The lament says “lost and broken, full of shame and fear.” Think about it. The only people who actually don't feel those things are psychopaths and maybe some sociopaths. For the rest of us, if we're honest with ourselves, we look to yesterday and feel shame for what we could have done better. We look to the future and feel fear of the unknown. We think of what we wish we could do and we feel lost. We imagine what we could be if we were perfect and then we feel broken . . . and then we pick ourselves up. Depending on our personalities, we either blame someone else for all those emotions and feel bitter and angry, or we just get to work on tomorrow, or we self-sooth with our drug or distraction of choice, or whatever, in some combination.

That's just life. Some of us probably set higher standards for ourselves than others, so maybe we feel those things more acutely, but every mentally healthy person feels some negative emotions of some sort.

Should we beat ourselves up for feeling bad in addition to just feeling bad? That's like hitting yourself in the head with a hammer to punish yourself for hitting your finger with a hammer (sorry, I'll be nursing a missing nail for the next six months, so every “v,f,r,t,g, and b” in this essay reminds me how stupid I was with the hammer last week). We don't need to ask why we feel lost, broken, and full of shame and fear. I don't need to punish myself for splatting my finger with a hammer.

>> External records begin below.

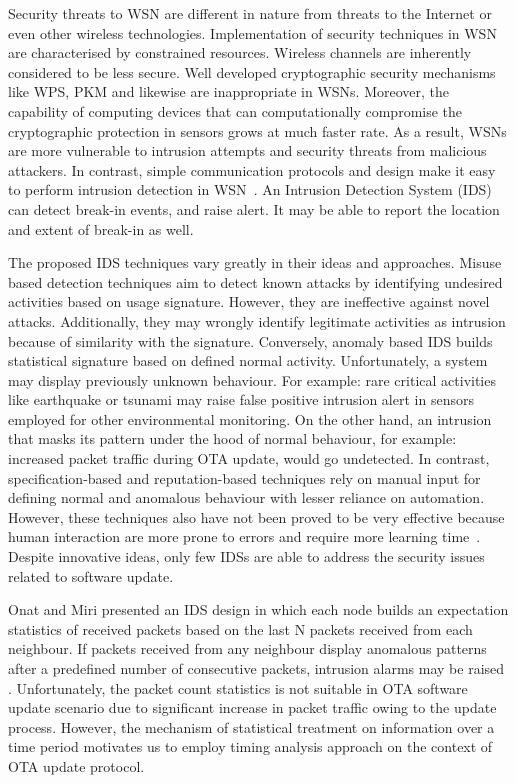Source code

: \documentclass[conference]{IEEEtran}
\begin{document}
Security threats to WSN are different in nature from threats to the Internet or even other wireless technologies. %
Implementation of security techniques in WSN are characterised by constrained resources.
Wireless channels are inherently considered to be less secure.
Well developed cryptographic security mechanisms like WPS, PKM and likewise are inappropriate in WSNs.
Moreover, the capability of computing devices that can computationally compromise the cryptographic protection in sensors grows at much faster rate.
As a result, WSNs are more vulnerable to intrusion attempts and security threats from malicious attackers.
In contrast, simple communication protocols and design make it easy to perform intrusion detection in WSN~\cite{quing09}.
An Intrusion Detection System (IDS) can detect  break-in events, and raise alert.%
It may be able to report the location and extent of break-in as well.


The proposed IDS techniques vary greatly in their ideas and approaches.
Misuse based  detection  techniques aim to detect known attacks by identifying undesired activities based on usage signature.
However, they are ineffective against novel attacks.
Additionally, they may wrongly identify legitimate activities as intrusion because of similarity with the signature.
Conversely, anomaly based IDS builds statistical signature based on defined normal activity.
Unfortunately, a system may display previously unknown behaviour.
For example: rare critical activities like earthquake or tsunami may raise false positive intrusion alert in sensors employed for other environmental monitoring.
On the other hand, an intrusion that masks its pattern under the hood of normal behaviour, for example: increased packet traffic during OTA update, would go undetected.
In contrast, specification-based and reputation-based techniques rely on manual input for defining normal and anomalous behaviour with lesser reliance on automation.
However, these techniques also have not been proved to be very effective because human interaction are more prone to errors and require more learning time~\cite{quing09}. 
Despite innovative ideas, only few IDSs are able to address the security issues related to software update.

Onat and Miri presented an IDS design in which each node builds an expectation statistics of received packets based on the last N packets received from each neighbour.
If packets received from any neighbour display anomalous patterns after a predefined number of consecutive packets, intrusion alarms may be raised \cite{1512911}.
Unfortunately, the  packet count statistics is not suitable in OTA software update scenario due to significant increase in packet traffic owing to the update process. 
However, the mechanism of statistical treatment on information over a time period motivates us to employ timing analysis approach on the context of OTA update protocol.
\end{document}
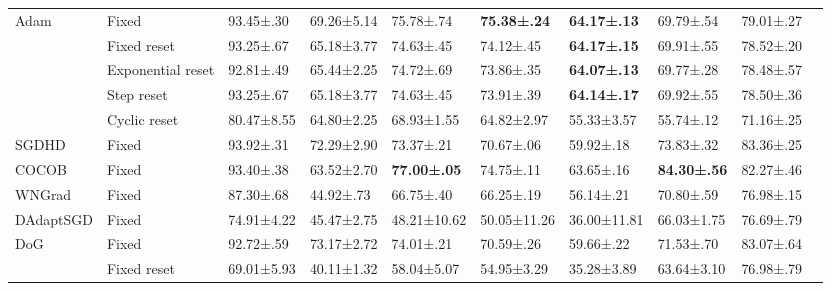 \begin{tabular}{llllllllll}
    \multirow[c]{5}{*}{Adam} & Fixed             & 93.45±.30           & 69.26±5.14          & 75.78±.74           & \bfseries 75.38±.24 & \bfseries 64.17±.13 & 69.79±.54           & 79.01±.27           \\
                             & Fixed reset       & 93.25±.67           & 65.18±3.77          & 74.63±.45           & 74.12±.45           & \bfseries 64.17±.15 & 69.91±.55           & 78.52±.20           \\
                             & Exponential reset & 92.81±.49           & 65.44±2.25          & 74.72±.69           & 73.86±.35           & \bfseries 64.07±.13 & 69.77±.28           & 78.48±.57           \\
                             & Step reset        & 93.25±.67           & 65.18±3.77          & 74.63±.45           & 73.91±.39           & \bfseries 64.14±.17 & 69.92±.55           & 78.50±.36           \\
                             & Cyclic reset      & 80.47±8.55          & 64.80±2.25          & 68.93±1.55          & 64.82±2.97          & 55.33±3.57          & 55.74±.12           & 71.16±.25           \\
    SGDHD                    & Fixed             & 93.92±.31           & 72.29±2.90          & 73.37±.21           & 70.67±.06           & 59.92±.18           & 73.83±.32           & 83.36±.25           \\
    COCOB                    & Fixed             & 93.40±.38           & 63.52±2.70          & \bfseries 77.00±.05 & 74.75±.11           & 63.65±.16           & \bfseries 84.30±.56 & 82.27±.46           \\
    WNGrad                   & Fixed             & 87.30±.68           & 44.92±.73           & 66.75±.40           & 66.25±.19           & 56.14±.21           & 70.80±.59           & 76.98±.15           \\
    DAdaptSGD                & Fixed             & 74.91±4.22          & 45.47±2.75          & 48.21±10.62         & 50.05±11.26         & 36.00±11.81         & 66.03±1.75          & 76.69±.79           \\
    \multirow[c]{6}{*}{DoG}  & Fixed             & 92.72±.59           & 73.17±2.72          & 74.01±.21           & 70.59±.26           & 59.66±.22           & 71.53±.70           & 83.07±.64           \\
                             & Fixed reset       & 69.01±5.93          & 40.11±1.32          & 58.04±5.07          & 54.95±3.29          & 35.28±3.89          & 63.64±3.10          & 76.98±.79           \\

\end{tabular}
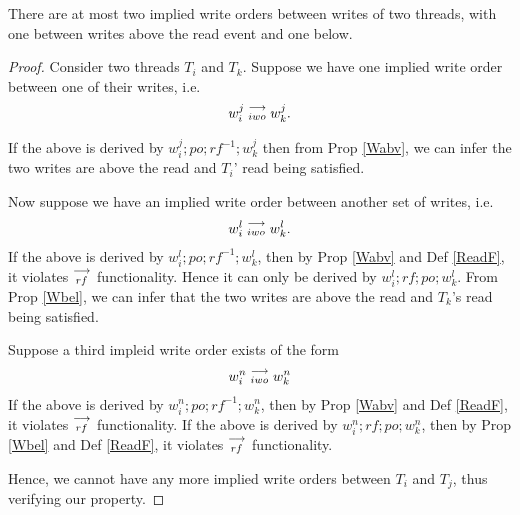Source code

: 
    \begin{property}
        \label{prop4}
        There are at most two implied write orders between writes of two threads, with one between writes above the read event and one below. 
    \end{property}
        
    \begin{proof}
        Consider two threads $T_i$ and $T_k$. Suppose we have one implied write order between one of their writes, i.e. 
        \begin{align*}
            w_i^j\stackrel{\longrightarrow}{_{iwo}}w_k^j.    
        \end{align*}

        If the above is derived by $w_i^j;po;rf^{-1};w_k^j$ then from Prop \ref{Wabv}, we can infer the two writes are above the read and $T_i$' read being satisfied.  

        Now suppose we have an implied write order between another set of writes, i.e.
        \begin{align*}
            w_i^l\stackrel{\longrightarrow}{_{iwo}}w_k^l.    
        \end{align*}
        If the above is derived by $w_i^l;po;rf^{-1};w_k^l$, then by Prop \ref{Wabv} and Def \ref{ReadF}, it violates $\stackrel{\longrightarrow}{_{rf}}$ functionality. Hence it can only be derived by $w_i^l;rf;po;w_k^l$. From Prop \ref{Wbel}, we can infer that the two writes are above the read and $T_k$'s read being satisfied.  
        
        Suppose a third impleid write order exists of the form 
        \begin{align*}
            w_i^n\stackrel{\longrightarrow}{_{iwo}}w_k^n
        \end{align*}
        If the above is derived by $w_i^n;po;rf^{-1};w_k^n$, then by Prop \ref{Wabv} and Def \ref{ReadF}, it violates $\stackrel{\longrightarrow}{_{rf}}$ functionality. If the above is derived by $w_i^n;rf;po;w_k^n$, then by Prop \ref{Wbel} and Def \ref{ReadF}, it violates $\stackrel{\longrightarrow}{_{rf}}$ functionality.
        
        Hence, we cannot have any more implied write orders between $T_i$ and $T_j$, thus verifying our property. 

    \end{proof}
        
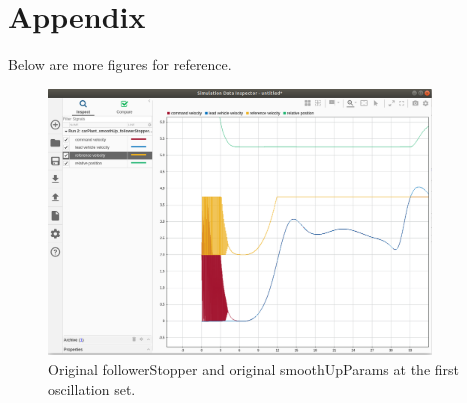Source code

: \documentclass[12pt, letterpaper]{article}
\begin{document}
\section{Appendix}
Below are more figures for reference.

\begin{figure}[h]
\begin{center}
\includegraphics[width=4in]{originalFS_originalSUP_2}
\caption{Original followerStopper and original smoothUpParams at the first oscillation set.}
\label{default}
\end{center}
\end{figure}
\end{document}
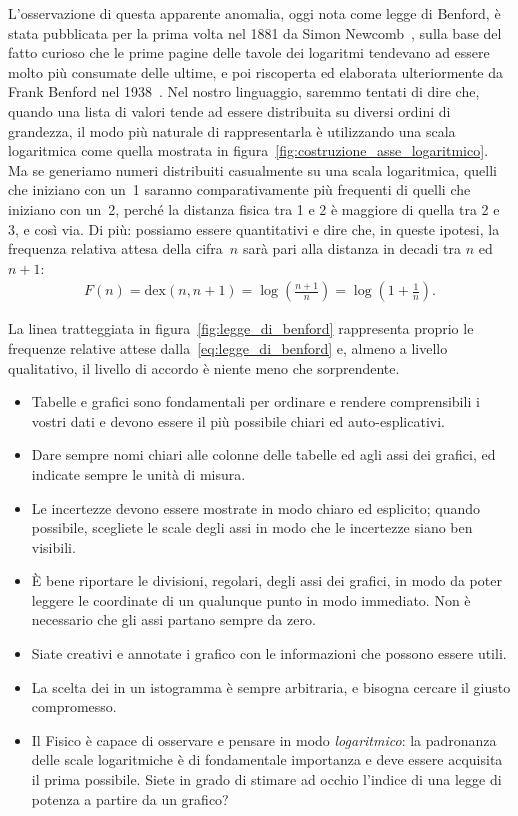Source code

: L'osservazione di questa apparente anomalia, oggi nota come legge di Benford, è stata
pubblicata per la prima volta nel 1881 da Simon Newcomb~\cite{newcomb}, sulla base
del fatto curioso che le prime pagine delle tavole dei logaritmi tendevano ad
essere molto più consumate delle ultime, e poi riscoperta ed elaborata ulteriormente
da Frank Benford nel 1938~\cite{benford}. Nel nostro linguaggio, saremmo tentati
di dire che, quando una lista di valori tende ad essere distribuita su diversi
ordini di grandezza, il modo più naturale di rappresentarla è utilizzando una
scala logaritmica come quella mostrata in figura~\ref{fig:costruzione_asse_logaritmico}.
Ma se generiamo numeri distribuiti casualmente su una scala logaritmica, quelli
che iniziano con un~1 saranno comparativamente più frequenti di quelli che iniziano
con un~2, perché la distanza fisica tra 1 e 2 è maggiore di quella tra 2 e 3, e
così via. Di più: possiamo essere quantitativi e dire che, in queste ipotesi, la
frequenza relativa attesa della cifra~$n$ sarà pari alla distanza in decadi
tra $n$ ed $n + 1$:
\begin{align}\label{eq:legge_di_benford}
  F(n) = \text{dex}(n, n + 1) = \log \left(\frac{n + 1}{n}\right) =
  \log \left(1 + \frac{1}{n}\right).
\end{align}

La linea tratteggiata in figura~\ref{fig:legge_di_benford} rappresenta proprio
le frequenze relative attese dalla~\ref{eq:legge_di_benford} e, almeno a livello
qualitativo, il livello di accordo è niente meno che sorprendente.


\summary

\begin{itemize}
\item Tabelle e grafici sono fondamentali per ordinare e rendere comprensibili
  i vostri dati e devono essere il più possibile chiari ed auto-esplicativi.
\item Dare sempre nomi chiari alle colonne delle tabelle ed
  agli assi dei grafici, ed indicate sempre le unità di misura.
\item Le incertezze devono essere mostrate in modo chiaro ed esplicito; quando
  possibile, scegliete le scale degli assi in modo che le incertezze siano ben visibili.
\item \`E bene riportare le divisioni, regolari, degli assi dei grafici,
  in modo da poter leggere le coordinate di un qualunque punto in modo
  immediato. Non è necessario che gli assi partano sempre da zero.
\item Siate creativi e annotate i grafico con le informazioni che possono essere utili.
\item La scelta dei  in un istogramma è sempre arbitraria, e
  bisogna cercare il giusto compromesso.
\item Il Fisico è capace di osservare e pensare in modo \emph{logaritmico}:
  la padronanza delle scale logaritmiche è di fondamentale importanza e deve
  essere acquisita il prima possibile. Siete in grado di stimare ad occhio l'indice
  di una legge di potenza a partire da un grafico?
\end{itemize}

But, I probably should realize that if I never want to splat a finger, I should not pick up a hammer. I know I can avoid the pain . . . but then I'm less useful.

So yeah, I'm going to pick that hammer back up. Sooner or later it's going to bite me again. But I'd rather drive nails and hurt than sit in the shelter of a house someone else got hurt to build. And I'm going to keep dreaming the dreams and holding the high standards for myself that make me feel shitty when I can't meet my own expectations.